Cette approche est renforcée par une volonté politique : les studios chinois sont installés dans des zones franches, bénéficiant d’exemptions fiscales, de subventions à l’embauche et de services publics accélérés. À Shanghai ou Shenzhen, les start-ups du jeu vidéo peuvent se lancer avec une structure d’investissement quasi immédiate.

Le paysage français : des talents, mais des limites structurelles

La France dispose d’un vivier de créateurs mondialement reconnus, et en 2025, elle a prouvé qu’elle pouvait encore produire des hits globaux, avec un bel exemple :
Clair Obscur: Expedition 33, développé par le studio montpelliérain Sandfall Interactive, a été lancé en avril 2025 et a dépassé les 5 millions de copies vendues en quelques mois. Plébiscité par la critique pour son univers artistique inspiré et son gameplay novateur, le jeu a démontré la capacité d’un studio français à rivaliser avec les blockbusters internationaux.

Cependant, cette réussite reste l’arbre qui cache la forêt. Derrière cette vitrine :

  • La France compte environ 1 200 studios de développement (SNJV, 2024), mais 70 % sont des microstructures de moins de 10 salariés ;
  • Les moyens de production sont souvent limités : peu de studios accèdent à des budgets dignes du AAA ;
  • La majorité des productions françaises restent cantonnées au mobile, à l’indé ou aux formats courts.

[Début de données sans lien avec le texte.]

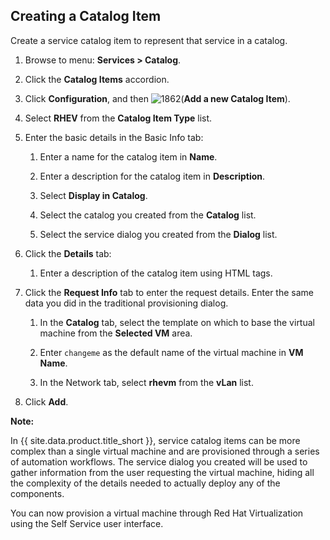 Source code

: ## Creating a Catalog Item

Create a service catalog item to represent that service in a catalog.

1.  Browse to menu: **Services > Catalog**.

2.  Click the **Catalog Items** accordion.

3.  Click **Configuration**, and then
    ![1862](../images/1862.png)(**Add a new Catalog Item**).

4.  Select **RHEV** from the **Catalog Item Type** list.

5.  Enter the basic details in the Basic Info tab:

    1.  Enter a name for the catalog item in **Name**.

    2.  Enter a description for the catalog item in **Description**.

    3.  Select **Display in Catalog**.

    4.  Select the catalog you created from the **Catalog** list.

    5.  Select the service dialog you created from the **Dialog** list.

6.  Click the **Details** tab:

    1.  Enter a description of the catalog item using HTML tags.

7.  Click the **Request Info** tab to enter the request details. Enter
    the same data you did in the traditional provisioning dialog.

    1.  In the **Catalog** tab, select the template on which to base the
        virtual machine from the **Selected VM** area.

    2.  Enter `changeme` as the default name of the virtual machine in
        **VM Name**.

    3.  In the Network tab, select **rhevm** from the **vLan** list.

8.  Click **Add**.

**Note:**

In {{ site.data.product.title_short }}, service catalog items can be more complex
than a single virtual machine and are provisioned through a series of
automation workflows. The service dialog you created will be used to
gather information from the user requesting the virtual machine, hiding
all the complexity of the details needed to actually deploy any of the
components.

You can now provision a virtual machine through Red Hat Virtualization using the Self Service user interface.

Par ailleurs, les aides publiques, bien que nombreuses sur le papier, sont jugées complexes, opaques et parfois politisées :

“Il faut connaître les bons réseaux pour faire passer son dossier à la CNC, sinon ça bloque. On en arrive à un jeu d’influence au lieu de prioriser le potentiel des projets.” — témoignage anonyme d’un développeur français.

Conséquence directe : 67 % des studios indépendants français déclarent en 2025 vouloir se tourner vers le marché chinois pour financer leurs projets. La société Achievement Industry, pionnière dans ce domaine, a ouvert une antenne permanente en Chine, facilitant la mise en relation entre studios français et investisseurs chinois. Exposer son jeu à la ChinaJoy ou au WePlay devient plus stratégique que participer à la Paris Games Week.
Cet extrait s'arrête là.